Ponterio's state law retaliation claim pursuant to Executive Law § 296 is squarely barred by issue preclusion. The state courts ruled directly on Ponterio's claim and dismissed it. See Ponterio v. Kaye, 25 A.D.3d at 869. Thus, I must also dismiss Ponterio's state law retaliation claim.

Were the state law retaliation claim not barred by issue preclusion or claim preclusion, it would fail on its merits, following the same reasoning as that of the state courts. See Ponterio v. Kaye, 25 A.D.3d at 869.

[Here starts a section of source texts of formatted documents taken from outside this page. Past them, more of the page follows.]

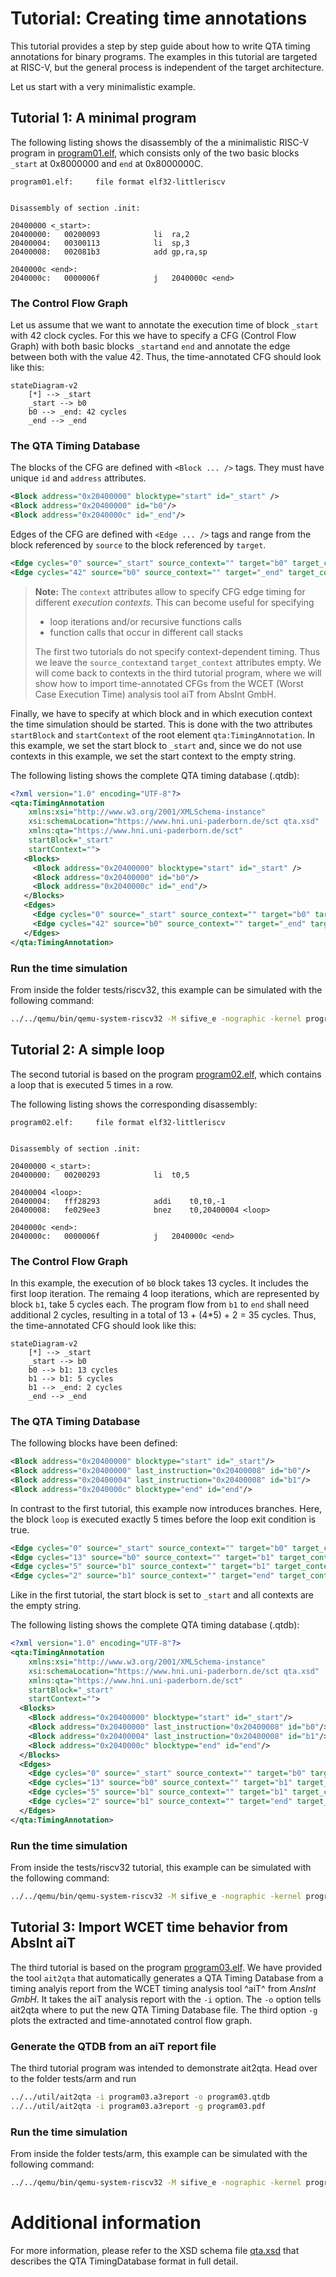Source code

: # Tutorial: Creating time annotations

This tutorial provides a step by step guide about how to write QTA timing annotations for binary programs. The examples in this tutorial are targeted at RISC-V, but the general process is independent of the target architecture.

Let us start with a very minimalistic example.

## Tutorial 1: A minimal program

The following listing shows the disassembly of the a minimalistic RISC-V program in [program01.elf](../tests/riscv32/program01.elf), which consists only of the two basic blocks `_start` at 0x8000000 and `end` at 0x8000000C.

```
program01.elf:     file format elf32-littleriscv


Disassembly of section .init:

20400000 <_start>:
20400000:	00200093          	li	ra,2
20400004:	00300113          	li	sp,3
20400008:	002081b3          	add	gp,ra,sp

2040000c <end>:
2040000c:	0000006f          	j	2040000c <end>
```

### The Control Flow Graph

Let us assume that we want to annotate the execution time of block `_start` with 42 clock cycles. For this we have to specify a CFG (Control Flow Graph) with both basic blocks `_start`and `end` and annotate the edge between both with the value 42. Thus, the time-annotated CFG should look like this:

```mermaid
stateDiagram-v2
    [*] --> _start
    _start --> b0
    b0 --> _end: 42 cycles
    _end --> _end
```

### The QTA Timing Database

The blocks of the CFG are defined with `<Block ... />` tags. They must have unique `id` and `address` attributes.

```xml
<Block address="0x20400000" blocktype="start" id="_start" />
<Block address="0x20400000" id="b0"/>
<Block address="0x2040000c" id="_end"/>
```

Edges of the CFG are defined with `<Edge ... />` tags and range from the block referenced by `source` to the block referenced by `target`.

```xml
<Edge cycles="0" source="_start" source_context="" target="b0" target_context=""/>
<Edge cycles="42" source="b0" source_context="" target="_end" target_context=""/>
```

> **Note:**
> The `context` attributes allow to specify CFG edge timing for different _execution contexts_. This can become useful for specifying
>
>   - loop iterations and/or recursive functions calls
>   - function calls that occur in different call stacks
>
> The first two tutorials do not specify context-dependent timing. Thus we leave the `source_context`and `target_context` attributes empty. We will come back to contexts in the third tutorial program, where we will show how to import time-annotated CFGs from the WCET (Worst Case Execution Time) analysis tool aiT from AbsInt GmbH.

Finally, we have to specify at which block and in which execution context the time simulation should be started. This is done with the two attributes `startBlock` and `startContext` of the root element `qta:TimingAnnotation`. In this example, we set the start block to `_start` and, since we do not use contexts in this example, we set the start context to the empty string.

The following listing shows the complete QTA timing database (.qtdb):

```xml
<?xml version="1.0" encoding="UTF-8"?>
<qta:TimingAnnotation
    xmlns:xsi="http://www.w3.org/2001/XMLSchema-instance"
    xsi:schemaLocation="https://www.hni.uni-paderborn.de/sct qta.xsd"
    xmlns:qta="https://www.hni.uni-paderborn.de/sct"
    startBlock="_start"
    startContext="">
   <Blocks>
     <Block address="0x20400000" blocktype="start" id="_start" />
     <Block address="0x20400000" id="b0"/>
     <Block address="0x2040000c" id="_end"/>
   </Blocks>
   <Edges>
     <Edge cycles="0" source="_start" source_context="" target="b0" target_context=""/>
     <Edge cycles="42" source="b0" source_context="" target="_end" target_context=""/>
   </Edges>
</qta:TimingAnnotation>
```

### Run the time simulation

From inside the folder tests/riscv32, this example can be simulated with the following command:

```bash
../../qemu/bin/qemu-system-riscv32 -M sifive_e -nographic -kernel program01.elf -plugin ../../libqta.so,qtdb=./program01.qtdb
```

## Tutorial 2: A simple loop

The second tutorial is based on the program [program02.elf](../tests/riscv32/program02.elf), which contains a loop that is executed 5 times in a row.

The following listing shows the corresponding disassembly:

```
program02.elf:     file format elf32-littleriscv


Disassembly of section .init:

20400000 <_start>:
20400000:	00200293          	li	t0,5

20400004 <loop>:
20400004:	fff28293          	addi	t0,t0,-1
20400008:	fe029ee3          	bnez	t0,20400004 <loop>

2040000c <end>:
2040000c:	0000006f          	j	2040000c <end>
```

### The Control Flow Graph

In this example, the execution of `b0` block takes 13 cycles. It includes the first loop iteration. The remaing 4 loop iterations, which are represented by block `b1`, take 5 cycles each. The program flow from `b1` to `end` shall need additional 2 cycles, resulting in a total of 13 + (4*5) + 2 = 35 cycles. Thus, the time-annotated CFG should look like this:

```mermaid
stateDiagram-v2
    [*] --> _start
    _start --> b0
    b0 --> b1: 13 cycles
    b1 --> b1: 5 cycles
    b1 --> _end: 2 cycles
    _end --> _end
```

### The QTA Timing Database

The following blocks have been defined:

```xml
<Block address="0x20400000" blocktype="start" id="_start"/>
<Block address="0x20400000" last_instruction="0x20400008" id="b0"/>
<Block address="0x20400004" last_instruction="0x20400008" id="b1"/>
<Block address="0x2040000c" blocktype="end" id="end"/>
```

In contrast to the first tutorial, this example now introduces branches. Here, the block `loop` is executed exactly 5 times before the loop exit condition is true.

```xml
<Edge cycles="0" source="_start" source_context="" target="b0" target_context=""/>
<Edge cycles="13" source="b0" source_context="" target="b1" target_context=""/>
<Edge cycles="5" source="b1" source_context="" target="b1" target_context=""/>
<Edge cycles="2" source="b1" source_context="" target="end" target_context=""/>
```

Like in the first tutorial, the start block is set to `_start` and all contexts are the empty string.

The following listing shows the complete QTA timing database (.qtdb):

```xml
<?xml version="1.0" encoding="UTF-8"?>
<qta:TimingAnnotation
    xmlns:xsi="http://www.w3.org/2001/XMLSchema-instance"
    xsi:schemaLocation="https://www.hni.uni-paderborn.de/sct qta.xsd"
    xmlns:qta="https://www.hni.uni-paderborn.de/sct"
    startBlock="_start"
    startContext="">
  <Blocks>
    <Block address="0x20400000" blocktype="start" id="_start"/>
    <Block address="0x20400000" last_instruction="0x20400008" id="b0"/>
    <Block address="0x20400004" last_instruction="0x20400008" id="b1"/>
    <Block address="0x2040000c" blocktype="end" id="end"/>
  </Blocks>
  <Edges>
    <Edge cycles="0" source="_start" source_context="" target="b0" target_context=""/>
    <Edge cycles="13" source="b0" source_context="" target="b1" target_context=""/>
    <Edge cycles="5" source="b1" source_context="" target="b1" target_context=""/>
    <Edge cycles="2" source="b1" source_context="" target="end" target_context=""/>
  </Edges>
</qta:TimingAnnotation>
```

### Run the time simulation

From inside the tests/riscv32 tutorial, this example can be simulated with the following command:

```bash
../../qemu/bin/qemu-system-riscv32 -M sifive_e -nographic -kernel program02.elf -plugin ../../libqta.so,qtdb=./program02.qtdb
```

## Tutorial 3: Import WCET time behavior from AbsInt aiT

The third tutorial is based on the program [program03.elf](../tests/riscv32/program03.elf). We have provided the tool `ait2qta` that automatically generates a QTA Timing Database from a timing analyis report from the WCET timing analysis tool ^aiT^ from *AnsInt GmbH*. It takes the aiT analysis report with the `-i` option. The `-o` option tells ait2qta where to put the new QTA Timing Database file. The third option `-g` plots the extracted and time-annotated control flow graph.

### Generate the QTDB from an aiT report file

The third tutorial program was intended to demonstrate ait2qta. Head over to the folder tests/arm and run
```bash
../../util/ait2qta -i program03.a3report -o program03.qtdb
../../util/ait2qta -i program03.a3report -g program03.pdf
```

### Run the time simulation

From inside the folder tests/arm, this example can be simulated with the following command:

```bash
../../qemu/bin/qemu-system-riscv32 -M sifive_e -nographic -kernel program03.elf -plugin ../../libqta.so,qtdb=./program03.qtdb
```

# Additional information

For more information, please refer to the XSD schema file [qta.xsd](../qta.xsd) that describes the QTA TimingDatabase format in full detail.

Finally, even if Ponterio's First Amendment claim was not barred by issue preclusion, it would fail on the merits following the same analysis as the state courts'. To state a First Amendment claim, Ponterio must allege a causal connection between his alleged protected speech and the adverse employment action, "sufficient to support the inference that the speech played a substantial part in the employer's adverse employment action."Diesel v. Town of Lewisboro, 232 F.3d 92, 107 (citation omitted). Ponterio has not stated facts to sufficiently allege a causal connection here, either by circumstantial evidence based on temporal proximity, or direct evidence of retaliatory animus.

See, e.g., Morris v. Lindau, 196 F.3d 102, 113 (based on two-year time lapse, "no inference of causation is justified");Clark County Sch. Dist. v. Breeden, 532 U.S. 268, 274 (U.S. 2001) ("The cases that accept mere temporal proximity . . . hold that the temporal proximity must be `very close. . . .' Action taken . . . 20 months later suggests, by itself, no causality at all.") (citations omitted).
Plaintiff's citation to Mandell v. County Of Suffolk John Gallagher, 316 F.3d 368 (2d Cir. 2003), is unavailing. InMandell, the Second Circuit held that plaintiff could state a prima facie First Amendment retaliation claim even where a five-year delay existed between plaintiff's speech and the retaliatory act. Mandell, 316 F.3d 368, 383. However, in Mandell, plaintiff relied on direct evidence of retaliatory animus, rather than temporal proximity. Id. As noted above, Ponterio offers no direct evidence of retaliatory animus here.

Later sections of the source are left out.